Keys Details You Cannot Ignore
- Gen X leads in home equity ($1.445M on avg).
- Boomers: highest liquid wealth (>$220K cash/deposits) and largest super balances.
- Millennials: lowest property wealth (~$890K) and avg loans ~$460K, making their homes largely a net liability.
- Wealth transfer: Analysts note a “great wealth transfer” underway as Boomers downsize and hand over assets.
- Timing bonus: Those who bought in the 2020–21 low-rate boom have seen ~63% wealth gains, but with rates up, “that home ownership window is now firmly closed”.
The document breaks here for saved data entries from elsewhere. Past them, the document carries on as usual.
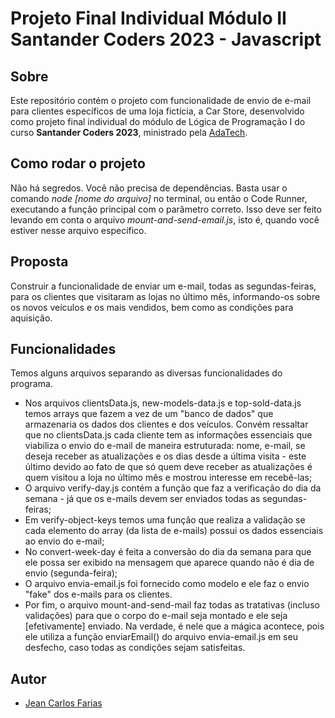 # Projeto Final Individual Módulo II Santander Coders 2023 - Javascript 

## Sobre

Este repositório contém o projeto com funcionalidade de envio de e-mail para clientes específicos de uma loja fictícia, a Car Store, desenvolvido como projeto final individual do módulo de Lógica de Programação I do curso **Santander Coders 2023**, ministrado pela [AdaTech](https://ada.tech/).

## Como rodar o projeto

Não há segredos. Você não precisa de dependências. Basta usar o comando *node [nome do arquivo]* no terminal, ou então o Code Runner, executando a função principal com o parâmetro correto. Isso deve ser feito levando em conta o arquivo *mount-and-send-email.js*, isto é, quando você estiver nesse arquivo específico.

## Proposta

Construir a funcionalidade de enviar um e-mail, todas as segundas-feiras, para os clientes que visitaram as lojas no último mês, informando-os sobre os novos veículos e os mais vendidos, bem como as condições para aquisição.

## Funcionalidades

Temos alguns arquivos separando as diversas funcionalidades do programa. 

- Nos arquivos clientsData.js, new-models-data.js e top-sold-data.js temos arrays que fazem a vez de um "banco de dados" que armazenaria os dados dos clientes e dos veículos. Convém ressaltar que no clientsData.js cada cliente tem as informações essenciais que viabiliza o envio do e-mail de maneira estruturada: nome, e-mail, se deseja receber as atualizações e os dias desde a última visita - este último devido ao fato de que só quem deve receber as atualizações é quem visitou a loja no último mês e mostrou interesse em recebê-las;
- O arquivo verify-day.js contém a função que faz a verificação do dia da semana - já que os e-mails devem ser enviados todas as segundas-feiras;
- Em verify-object-keys temos uma função que realiza a validação se cada elemento do array (da lista de e-mails) possui os dados essenciais ao envio do e-mail;
- No convert-week-day é feita a conversão do dia da semana para que ele possa ser exibido na mensagem que aparece quando não é dia de envio (segunda-feira);
- O arquivo envia-email.js foi fornecido como modelo e ele faz o envio "fake" dos e-mails para os clientes.
- Por fim, o arquivo mount-and-send-mail faz todas as tratativas (incluso validações) para que o corpo do e-mail seja montado e ele seja [efetivamente] enviado. Na verdade, é nele que a mágica acontece, pois ele utiliza a função enviarEmail() do arquivo envia-email.js em seu desfecho, caso todas as condições sejam satisfeitas.

## Autor

* [Jean Carlos Farias](https://github.com/jeanCarlosF007)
These trends matter a lot for today’s buyers. First-timers and investors now often compete against equity-rich households. Retirees can tap big deposits or offset accounts to outbid buyers at auctions, while younger buyers face wider deposit and borrowing gaps. With Boomers “beefing up their super and cash accounts”, borrowers with limited savings may struggle to match quick, high offers.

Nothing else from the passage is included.